I was a consultant at a large aerospace company that ended up going the same route. It was a weird experience -- the IT department originally had the full backing of the VP for that division to put together custom tools to integrate, streamline, and automate the work of several departments. All the departments were looking forward to the tools and had, in the past, done considerable due diligence researching commercial alternatives and none were happy with what was out there.
When the VP retired, a couple people came in, one in the VP position and one as a new high-level manager of the IT department. It was clear from the get-go that these two guys had their own agenda. Furthermore, they had no experience in aerospace (one came from Ford of all places.) What was really sick though was that while they verbally backed our project to the team, they were clearly working on their own agenda behind the scenes, eventually terminating the project.

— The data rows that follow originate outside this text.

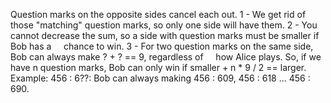 Question marks on the opposite sides cancel each out.
1 - We get rid of those "matching" question marks, so only one side will have them.
2 - You cannot decrease the sum, so a side with question marks must be smaller if Bob has a      chance to win.
3 - For two question marks on the same side, Bob can always make ? + ? == 9, regardless of      how Alice plays.
So, if we have n question marks, Bob can only win if smaller + n * 9 / 2 == larger.
​
Example: 456 : 6??: Bob can always making 456 : 609, 456 : 618 ... 456 : 690. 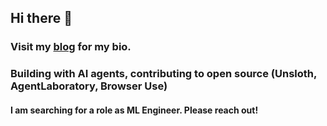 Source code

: ## Hi there 👋

### Visit my [blog](https://ninoristeski.github.io/) for my bio.

### Building with AI agents, contributing to open source (Unsloth, AgentLaboratory, Browser Use)

#### I am searching for a role as ML Engineer. Please reach out!

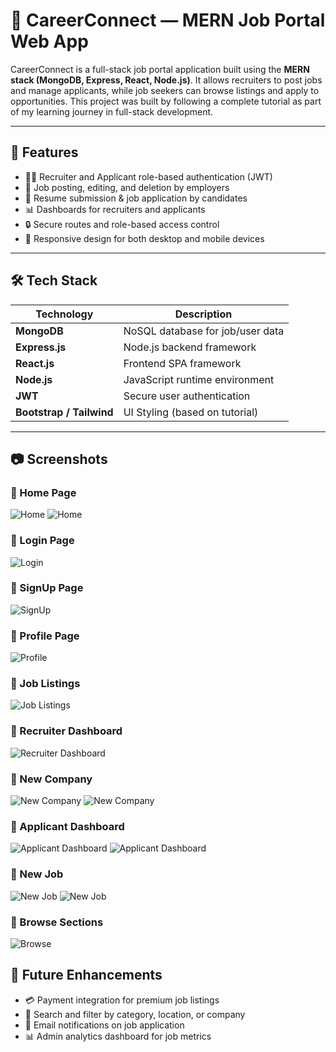 # 💼 CareerConnect — MERN Job Portal Web App

CareerConnect is a full-stack job portal application built using the **MERN stack (MongoDB, Express, React, Node.js)**. It allows recruiters to post jobs and manage applicants, while job seekers can browse listings and apply to opportunities. This project was built by following a complete tutorial as part of my learning journey in full-stack development.

---

## 🚀 Features

- 👨‍💼 Recruiter and Applicant role-based authentication (JWT)
- 📝 Job posting, editing, and deletion by employers
- 📄 Resume submission & job application by candidates
- 📊 Dashboards for recruiters and applicants
- 🔒 Secure routes and role-based access control
- 📱 Responsive design for both desktop and mobile devices

---

## 🛠️ Tech Stack

| Technology | Description                         |
|------------|-------------------------------------|
| **MongoDB** | NoSQL database for job/user data   |
| **Express.js** | Node.js backend framework       |
| **React.js** | Frontend SPA framework            |
| **Node.js** | JavaScript runtime environment     |
| **JWT** | Secure user authentication             |
| **Bootstrap / Tailwind** | UI Styling (based on tutorial) |

---

## 📷 Screenshots


### 🔹 Home Page
![Home](./screenshots/Home.png)
![Home](./screenshots/Home2.png)

### 🔹 Login Page
![Login](./screenshots/Login.png)

### 🔹 SignUp Page
![SignUp](./screenshots/SignUp.png)

### 🔹 Profile Page
![Profile](./screenshots/Profile.png)

### 🔹 Job Listings
![Job Listings](./screenshots/Job.png)

### 🔹 Recruiter Dashboard
![Recruiter Dashboard](./screenshots/Company.png)

### 🔹 New Company
![New Company](./screenshots/Company2.png)
![New Company](./screenshots/Company3.png)

### 🔹 Applicant Dashboard
![Applicant Dashboard](./screenshots/applicant.png)
![Applicant Dashboard](./screenshots/applicant2.png)

### 🔹 New Job
![New Job](./screenshots/Job2.png)
![New Job](./screenshots/Job3.png)

### 🔹 Browse Sections
![Browse](./screenshots/Browse.png)


## 📌 Future Enhancements

- 💳 Payment integration for premium job listings
- 🔎 Search and filter by category, location, or company
- 📩 Email notifications on job application
- 📊 Admin analytics dashboard for job metrics




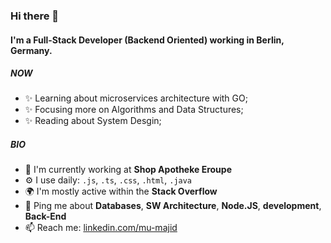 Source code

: ### Hi there 👋

#### I'm a Full-Stack Developer (Backend Oriented) working in Berlin, Germany.

##### NOW

- ✨ Learning about microservices architecture with GO;
- ✨ Focusing more on Algorithms and Data Structures;
- ✨ Reading about System Desgin;

##### BIO

- 🏢 I'm currently working at **Shop Apotheke Eroupe**
- ⚙️ I use daily: `.js`, `.ts`, `.css`, `.html`, `.java`
- 🌍 I'm mostly active within the **Stack Overflow**
- 💬 Ping me about **Databases**, **SW Architecture**, **Node.JS**, **development**, **Back-End**
- 📫 Reach me: [linkedin.com/mu-majid](https://www.linkedin.com/in/mumajid/)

Sadly as well, because we were bridging several departments, each was getting a better understanding of their respective issues and I felt we were facilitating communication and understanding between the departments, something that had nothing to do directly with writing the tools, this was a really neat side benefit that we were seeing. Of course, when the project was scrapped, that all essentially stopped.
I'm not even sure whether a third party tool was ultimately selected. There were complaints from each department as to the inadequacy of the 3rd party software, and it was the recommendation of all the other departments involved that we keep developing the in-house tools. Of course, the two goons that took over did not listen.
In the end, and this is pure conjecture, I think the whole reason for the change was even bigger -- the company was positioning itself to be bought out, which did actually happen, and I suspect that there were political and other influences in play that we also didn't know about, but as I said, that's pure conjecture, based on my years of experience as to how management (especially at the C-level) works and speaks with a forked tongue.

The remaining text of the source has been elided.